Freud menyatakan bahwa daerah anal dan aktivitas yang melingkupi pengeluaran tinja (defecation) menjadi sumber kepuasan libido yang penting selama tahun kedua kehidupan. Oleh karena itu, interaksi dengan orang tua pada sosialisasi buang air mempunyai makna khusus. Freud menyebutkan tahap kedua perkembangan ini sebagai tahap anal. Walaupun teori tersebut didukung oleh teori ilmiah yang mantap, gagasan Freud mengenai perkembangan dini menyebar dengan cepat di Amerika Serikat dalam buku-buku teks mengenai perkembangan anak dan akhirnya dalam media populer lewat majalah, buku, sandiwara, dan film.
Teori-teori mutakhir yang berangkat dari teori Freud tetap mempertahankan asumsi dasar bahwa interaksi ibu dan anak mempunyai kualitas khusus yang diperlukan bagi perkembangan bayi. Namun teori-teori ini menekankan konsekuensi psikologis dari perawatan yang penuh kasih sayang, secara konsisten, dapat diandalkan, ketimbang fungsi biologis penyusuan dan buang air. Erik Erikson, misalnya mengemukakan bahwa peristiwa perkembangan yang kritis selama masa bayi adalah pemantapan rasa percaya pada orang lain. Bayi yang secara konsisten mendapatkan pengalaman perawatan yang memuaskan dapat melewati tahap perkembangan pertama tersebut dengan baik. Sedangkan yang tidak mengalami hal tersebut tidak mempunyai rasa percaya pada orang lain.

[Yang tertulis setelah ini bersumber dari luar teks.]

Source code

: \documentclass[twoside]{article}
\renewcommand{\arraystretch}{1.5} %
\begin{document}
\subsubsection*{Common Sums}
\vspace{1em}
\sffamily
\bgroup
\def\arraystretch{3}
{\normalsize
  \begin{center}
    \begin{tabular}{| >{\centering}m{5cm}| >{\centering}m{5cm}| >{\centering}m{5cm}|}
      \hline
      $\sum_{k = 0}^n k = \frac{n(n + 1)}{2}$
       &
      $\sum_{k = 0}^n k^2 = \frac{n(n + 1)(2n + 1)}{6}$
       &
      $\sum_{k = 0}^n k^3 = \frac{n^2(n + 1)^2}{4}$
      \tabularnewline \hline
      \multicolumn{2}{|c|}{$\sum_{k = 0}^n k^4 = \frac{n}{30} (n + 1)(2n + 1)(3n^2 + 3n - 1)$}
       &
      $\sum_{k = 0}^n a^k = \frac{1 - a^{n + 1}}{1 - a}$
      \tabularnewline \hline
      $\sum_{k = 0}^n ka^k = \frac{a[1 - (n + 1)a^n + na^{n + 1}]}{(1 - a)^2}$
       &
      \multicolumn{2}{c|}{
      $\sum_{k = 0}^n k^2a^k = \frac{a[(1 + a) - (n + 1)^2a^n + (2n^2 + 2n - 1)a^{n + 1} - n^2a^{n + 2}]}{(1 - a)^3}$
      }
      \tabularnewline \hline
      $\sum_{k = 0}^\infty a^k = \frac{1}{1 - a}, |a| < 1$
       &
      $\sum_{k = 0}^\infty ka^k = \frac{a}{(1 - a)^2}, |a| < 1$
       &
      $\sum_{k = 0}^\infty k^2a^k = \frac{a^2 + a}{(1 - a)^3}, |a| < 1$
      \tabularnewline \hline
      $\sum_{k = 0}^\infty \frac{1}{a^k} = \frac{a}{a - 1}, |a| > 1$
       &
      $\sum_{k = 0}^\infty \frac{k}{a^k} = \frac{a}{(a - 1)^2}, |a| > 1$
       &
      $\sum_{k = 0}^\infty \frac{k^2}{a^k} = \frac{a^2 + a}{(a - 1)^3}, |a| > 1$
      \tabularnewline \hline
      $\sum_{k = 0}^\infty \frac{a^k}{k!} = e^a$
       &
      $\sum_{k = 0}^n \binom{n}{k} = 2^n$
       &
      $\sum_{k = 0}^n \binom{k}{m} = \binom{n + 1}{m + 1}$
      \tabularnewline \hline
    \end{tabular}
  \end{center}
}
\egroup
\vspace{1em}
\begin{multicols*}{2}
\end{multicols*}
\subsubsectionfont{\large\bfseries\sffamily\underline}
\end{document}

Pada tahun kedua, demikian ujar Erikson, anak mencoba menciptakan rasa otonomi dan kebebasan dari orang tuanya. Anak yang gagal memperoleh rasa otonomi mungkin rentan terhadap rasa malu dan meragukan kemampuannya untuk dapat berfungsi secara mandiri. Dalam membahas tahap-tahap ini dalam daur kehidupan manusia, Erikson mempertahankan esensi gagasan Freud mengenai fiksasi: ia yakin bahwa bila anak gagal melewati satu tahapan secara memuaskan maka pada tahap-tahap selanjutnya pun kemajuan si anak tidak akan berjalan mulus. Teori Erikson berbeda dengan Freud karena yang ditekankan Erikson adalah tahap Psikososial. #9.77
Sumber:
Aisyah, Siti. 2008. Materi Pokok Perkembangan dan Konsep dan Pengembangan Anak Usia Dini. Jakarta: Universitas Terbuka Departemen Pendidikan Nasional. Hal. 9.76 – 9.77.